Over 50 trains roll through Fairfield each day, but come September, you won't be able to hear a thing.
That's because the town is nearing the completion of establishing a Quiet Zone, which means trains will no longer sound their horns as they come through town. Instead, supplemental safety measures, like medians, will be put in place to warn cars and other traffic of an oncoming train.
"The medians were actually statistically safer than train horns, so statistically, what we're doing here in Fairfield will have a doubling effect of safety ,where the risk of accident will be half of what it is currently with the train horns," said Michael Halley, Fairfield City Councilman.
The city is currently waiting on permits to begin construction, which is the last phase of the process.
In addition to safety, the process of establishing the Quiet Zone has brought economic development to the area, and once the process is complete, will improve the quality of life for people who live and work near the tracks.
"What you have is a situation where the trans pass through town about 50 times a day, sounding their horns to warn people near the tracks but the sound carries and once it carries beyond the range it was intended for, it becomes noise pollution," Halley said.

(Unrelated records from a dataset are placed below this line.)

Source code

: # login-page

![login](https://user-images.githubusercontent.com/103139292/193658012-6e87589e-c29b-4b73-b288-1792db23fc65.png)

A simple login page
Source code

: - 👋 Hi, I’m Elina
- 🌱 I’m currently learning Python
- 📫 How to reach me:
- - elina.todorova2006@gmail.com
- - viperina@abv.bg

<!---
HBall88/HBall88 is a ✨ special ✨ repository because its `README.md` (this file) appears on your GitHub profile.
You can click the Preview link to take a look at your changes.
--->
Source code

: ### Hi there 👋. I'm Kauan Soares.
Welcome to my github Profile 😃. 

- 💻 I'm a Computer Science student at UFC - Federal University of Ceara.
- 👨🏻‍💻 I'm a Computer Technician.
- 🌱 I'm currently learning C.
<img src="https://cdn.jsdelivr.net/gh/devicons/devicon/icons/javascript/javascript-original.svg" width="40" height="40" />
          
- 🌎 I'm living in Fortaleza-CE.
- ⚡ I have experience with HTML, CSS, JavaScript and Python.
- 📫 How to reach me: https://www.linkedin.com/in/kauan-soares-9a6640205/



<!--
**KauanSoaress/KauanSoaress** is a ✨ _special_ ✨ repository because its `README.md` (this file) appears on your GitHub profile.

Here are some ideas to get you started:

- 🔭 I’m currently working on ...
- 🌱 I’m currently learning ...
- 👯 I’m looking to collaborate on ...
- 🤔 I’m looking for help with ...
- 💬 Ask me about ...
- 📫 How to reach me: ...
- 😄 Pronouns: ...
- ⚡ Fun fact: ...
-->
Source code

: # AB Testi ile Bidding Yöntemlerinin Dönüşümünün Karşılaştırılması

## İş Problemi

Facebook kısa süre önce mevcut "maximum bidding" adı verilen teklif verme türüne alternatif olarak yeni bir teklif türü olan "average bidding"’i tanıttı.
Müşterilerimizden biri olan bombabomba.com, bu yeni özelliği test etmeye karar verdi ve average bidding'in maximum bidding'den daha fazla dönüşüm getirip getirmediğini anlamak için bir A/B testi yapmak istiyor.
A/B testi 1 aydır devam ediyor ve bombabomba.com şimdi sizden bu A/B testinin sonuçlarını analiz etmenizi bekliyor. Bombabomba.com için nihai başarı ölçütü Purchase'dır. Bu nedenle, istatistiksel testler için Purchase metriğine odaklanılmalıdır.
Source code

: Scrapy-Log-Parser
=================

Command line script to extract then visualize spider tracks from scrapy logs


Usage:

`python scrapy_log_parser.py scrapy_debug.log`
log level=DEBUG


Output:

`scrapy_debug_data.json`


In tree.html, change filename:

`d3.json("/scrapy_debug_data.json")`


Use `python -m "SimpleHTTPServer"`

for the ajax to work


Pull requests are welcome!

Fairfield modeled their zone and application process after Burlington, Iowa, who became certified in December 2009.
Ottumwa has toyed with the idea of establishing a Quiet Zone, and Halley said the best thing to do is to hire a consultant to handle the legality and paperwork of the process, which he said does not happen quickly. The entire process takes anywhere from two to three years.
But it's worth it, as every town and citizen Fairfield spoke with said they did not regret making the quiet change.